In 1943, David Davis of Bell Laboratories coined the term acronym as the name for a word created from the first letters of each word in a series of words (such as SCUBA, which stands for self-contained underwater breathing apparatus). Since then, generation after generation has created more and more acronyms, causing more confusion than clarity if you ask me.
IRA could be something you put money into for retirement, or it could be a group of rowdy Irish revolutionaries. IOU stands for I owe you, so in actuality it should be IOY. IEEE could stand for Institute of Electrical and Electronics Engineers or it could be the sound a hyena makes.
See how confusing it can be? And really, if there’s any truth to evolution, shouldn’t we be getting better at communicating more effectively? Instead, this upcoming generation is adding to the problem with texting acronyms. Thankfully we have a 18-year-old son and 11-year-old daughter to help us navigate our way through the labyrinth of LOLs, TTFNs and BCs or I fear we’d be TL (totally lost).
I got an email the other day that had CYA in the text and it stopped me in my tracks. What does CYA mean? Can you ask? Can Yosef act? Cathy’s yelling again? (Because I know Cathy, and she does have a tendency to yell, but I digress…)
I feel like each year I understand less and less, setting me up to make disastrous mistakes in communicating to the younger set. And I know I’m not alone.
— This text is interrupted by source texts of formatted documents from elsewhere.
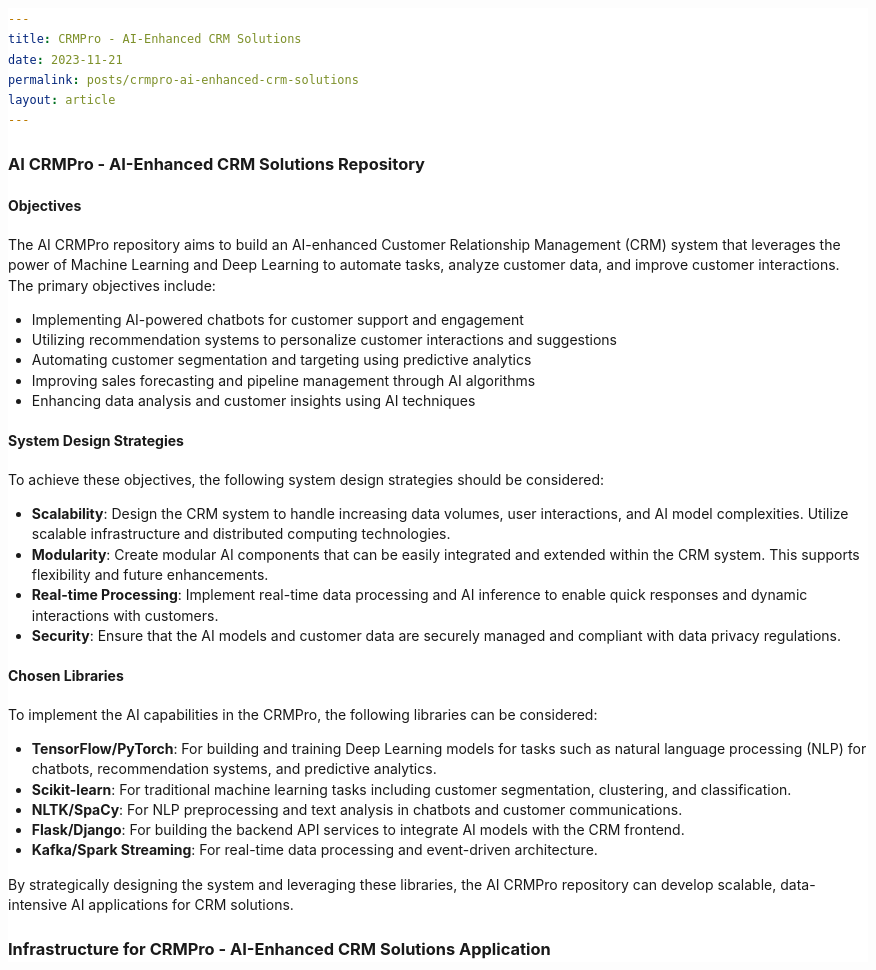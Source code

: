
 ```yaml
---
title: CRMPro - AI-Enhanced CRM Solutions
date: 2023-11-21
permalink: posts/crmpro-ai-enhanced-crm-solutions
layout: article
---
```


### AI CRMPro - AI-Enhanced CRM Solutions Repository

#### Objectives

The AI CRMPro repository aims to build an AI-enhanced Customer Relationship Management (CRM) system that leverages the power of Machine Learning and Deep Learning to automate tasks, analyze customer data, and improve customer interactions. The primary objectives include:

- Implementing AI-powered chatbots for customer support and engagement
- Utilizing recommendation systems to personalize customer interactions and suggestions
- Automating customer segmentation and targeting using predictive analytics
- Improving sales forecasting and pipeline management through AI algorithms
- Enhancing data analysis and customer insights using AI techniques

#### System Design Strategies

To achieve these objectives, the following system design strategies should be considered:

- **Scalability**: Design the CRM system to handle increasing data volumes, user interactions, and AI model complexities. Utilize scalable infrastructure and distributed computing technologies.
- **Modularity**: Create modular AI components that can be easily integrated and extended within the CRM system. This supports flexibility and future enhancements.
- **Real-time Processing**: Implement real-time data processing and AI inference to enable quick responses and dynamic interactions with customers.
- **Security**: Ensure that the AI models and customer data are securely managed and compliant with data privacy regulations.

#### Chosen Libraries

To implement the AI capabilities in the CRMPro, the following libraries can be considered:

- **TensorFlow/PyTorch**: For building and training Deep Learning models for tasks such as natural language processing (NLP) for chatbots, recommendation systems, and predictive analytics.
- **Scikit-learn**: For traditional machine learning tasks including customer segmentation, clustering, and classification.
- **NLTK/SpaCy**: For NLP preprocessing and text analysis in chatbots and customer communications.
- **Flask/Django**: For building the backend API services to integrate AI models with the CRM frontend.
- **Kafka/Spark Streaming**: For real-time data processing and event-driven architecture.

By strategically designing the system and leveraging these libraries, the AI CRMPro repository can develop scalable, data-intensive AI applications for CRM solutions.

### Infrastructure for CRMPro - AI-Enhanced CRM Solutions Application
My sister Peg is in the same boat. She is a high school English teacher in Ohio and she’s one of the coolest people I know. Of course she’s a hippie, but in the best sense of the word (meaning she showers regularly but still wears Patchouli and cool clothes). All that to say she’s a pretty hip teacher, with her finger firmly placed on the pulse of teenage culture. So when she was talking to her class about some surprise and told them to “keep it on the LD” she wondered why they all started laughing. “Mrs. G---,” a student said, “I think what you’re trying to say is ‘keep it on the DL – down low.’”
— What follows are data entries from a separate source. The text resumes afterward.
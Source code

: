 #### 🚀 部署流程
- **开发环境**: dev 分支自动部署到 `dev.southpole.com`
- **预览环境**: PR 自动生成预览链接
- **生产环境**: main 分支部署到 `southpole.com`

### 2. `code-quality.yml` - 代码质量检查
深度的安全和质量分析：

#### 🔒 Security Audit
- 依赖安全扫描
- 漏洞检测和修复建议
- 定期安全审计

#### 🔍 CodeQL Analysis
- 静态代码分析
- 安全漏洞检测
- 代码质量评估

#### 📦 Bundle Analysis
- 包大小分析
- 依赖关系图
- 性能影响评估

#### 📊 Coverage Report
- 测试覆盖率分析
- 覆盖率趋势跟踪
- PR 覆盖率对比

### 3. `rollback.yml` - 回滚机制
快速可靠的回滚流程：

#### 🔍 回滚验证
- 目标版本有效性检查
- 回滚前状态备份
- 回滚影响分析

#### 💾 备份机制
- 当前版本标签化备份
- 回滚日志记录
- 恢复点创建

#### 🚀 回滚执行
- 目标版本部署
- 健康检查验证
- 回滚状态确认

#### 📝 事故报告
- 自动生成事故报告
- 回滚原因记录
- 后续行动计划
Another teacher came to Peg wondering why students were sprinkling “101” in various places throughout their written work. It took them a while to figure out that students were actually interjecting “LOL,” which stands for laugh out loud.
If this is happening to people my age, I can only imagine what happens to our parents’ generation. One person shared that her aunt thinks that the aforementioned LOL means “lots of love,” so she’s been sending notes, cards and messages that are wildly inappropriate, unbeknownst to her. Think of the disastrous results that can occur from not knowing that LOL means “laugh out loud.”
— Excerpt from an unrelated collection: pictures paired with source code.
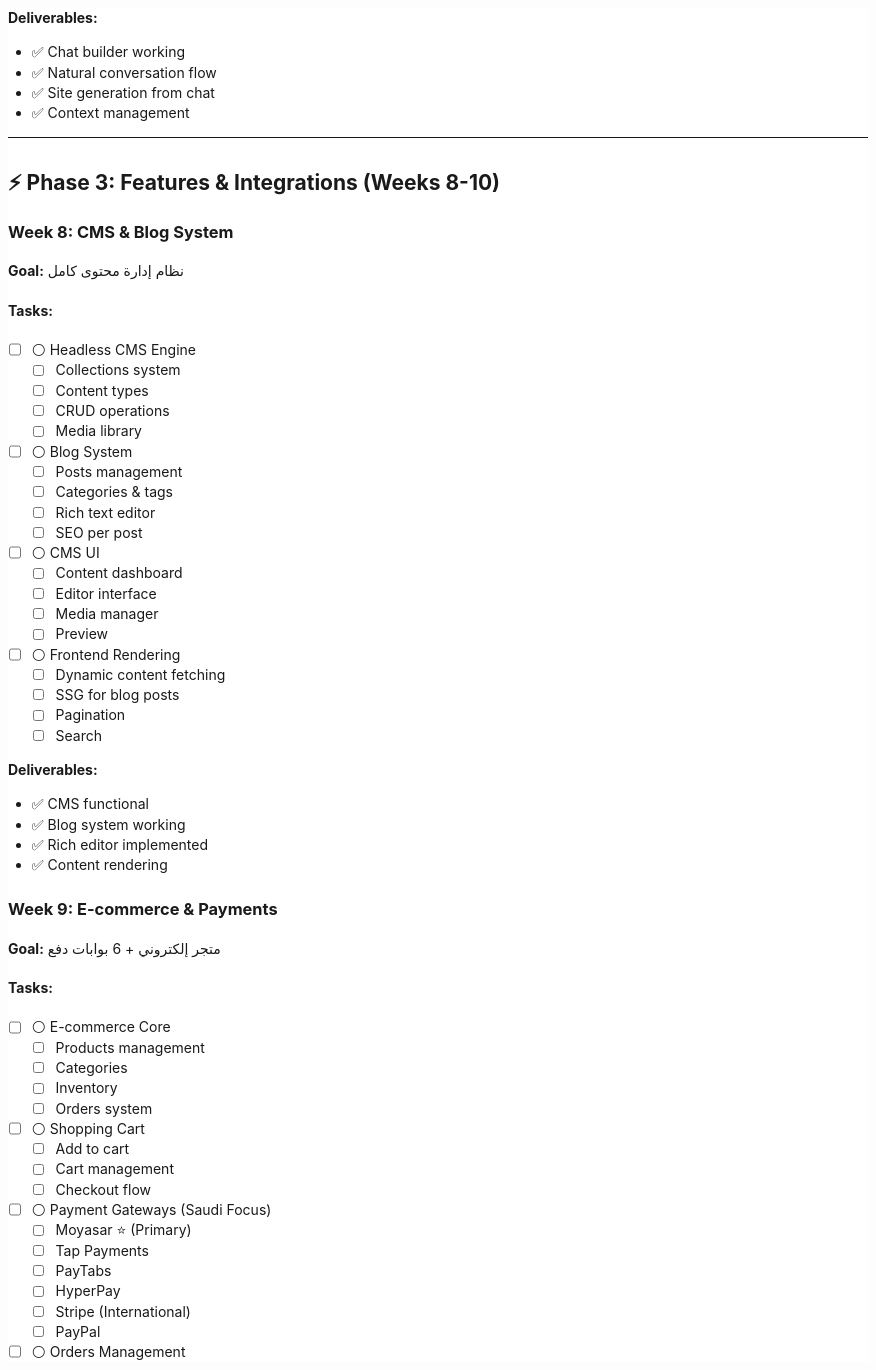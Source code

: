 **Deliverables:**
- ✅ Chat builder working
- ✅ Natural conversation flow
- ✅ Site generation from chat
- ✅ Context management

---

## ⚡ Phase 3: Features & Integrations (Weeks 8-10)

### Week 8: CMS & Blog System

**Goal:** نظام إدارة محتوى كامل

#### Tasks:
- [ ] ⚪ Headless CMS Engine
  - [ ] Collections system
  - [ ] Content types
  - [ ] CRUD operations
  - [ ] Media library
- [ ] ⚪ Blog System
  - [ ] Posts management
  - [ ] Categories & tags
  - [ ] Rich text editor
  - [ ] SEO per post
- [ ] ⚪ CMS UI
  - [ ] Content dashboard
  - [ ] Editor interface
  - [ ] Media manager
  - [ ] Preview
- [ ] ⚪ Frontend Rendering
  - [ ] Dynamic content fetching
  - [ ] SSG for blog posts
  - [ ] Pagination
  - [ ] Search

**Deliverables:**
- ✅ CMS functional
- ✅ Blog system working
- ✅ Rich editor implemented
- ✅ Content rendering

### Week 9: E-commerce & Payments

**Goal:** متجر إلكتروني + 6 بوابات دفع

#### Tasks:
- [ ] ⚪ E-commerce Core
  - [ ] Products management
  - [ ] Categories
  - [ ] Inventory
  - [ ] Orders system
- [ ] ⚪ Shopping Cart
  - [ ] Add to cart
  - [ ] Cart management
  - [ ] Checkout flow
- [ ] ⚪ Payment Gateways (Saudi Focus)
  - [ ] Moyasar ⭐ (Primary)
  - [ ] Tap Payments
  - [ ] PayTabs
  - [ ] HyperPay
  - [ ] Stripe (International)
  - [ ] PayPal
- [ ] ⚪ Orders Management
• “It’s your birthday. You don’t look a day over 40! LOL!”
• “So sorry to hear of your loss. LOL.”
• “Happy anniversary. I don’t know a couple that seems better made for each other. LOL!”
• “Your baby is adorable. LOL!”
See what I mean? It’s important to nail this down.
So let’s KISS (keep it simple, Sherlock) and stop with the acronyms already. Say what you mean, even if it takes a few more seconds out of your day. It’s not like we’re in such a hurry that we don’t have time to complete our sentences with good old-fashioned words. Besides, it’s the LYCD (least you can do).